The report itself has some numbers on rise in livestock birth defects paralleling those in humans (for example, a more than 50% jump in the less contaminated areas of Germany), and mentions the case of radiation-contaminated sheep in Britain which was discussed on ET earlier. As for the closed zone, it mentions 1996 information that mice experienced a mutation rate 100,000 times that of the normal, but for more, read this BBC article.
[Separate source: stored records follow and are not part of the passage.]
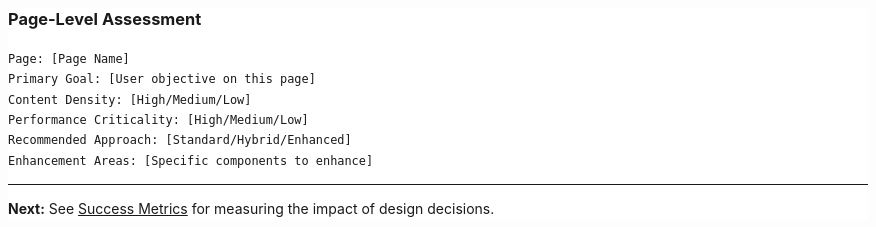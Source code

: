 ### **Page-Level Assessment**
```
Page: [Page Name]
Primary Goal: [User objective on this page]
Content Density: [High/Medium/Low]
Performance Criticality: [High/Medium/Low]
Recommended Approach: [Standard/Hybrid/Enhanced]
Enhancement Areas: [Specific components to enhance]
```

---

**Next:** See [Success Metrics](./success-metrics.md) for measuring the impact of design decisions.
Update [2006-5-7 11:24:47 by DoDo]: An epilogy: the Numbers War goes on
As I said, neither the IAEA/WHO, nor the IPPNW-GfS meta-study attempted a comprehensive estimate of all deaths due to Chernobyl. But, since the IPPNW-GfS study was released, three other groups released their estimate for the 20th anniversary. Quoting from a Guardian article by John Vidal (quoted at length in DeAnander's post):
The charge is led by the Russian Academy of Medical Sciences, which last week declared that 212,000 people have now died as a direct consequence of Chernobyl. Meanwhile, a major report commissioned by Greenpeace considers the evidence of 52 scientists and estimates the deaths and illnesses to be 93,000 terminal cancers already and perhaps 100,000 deaths in time. A further report for European parliamentarians suggested 60,000 deaths.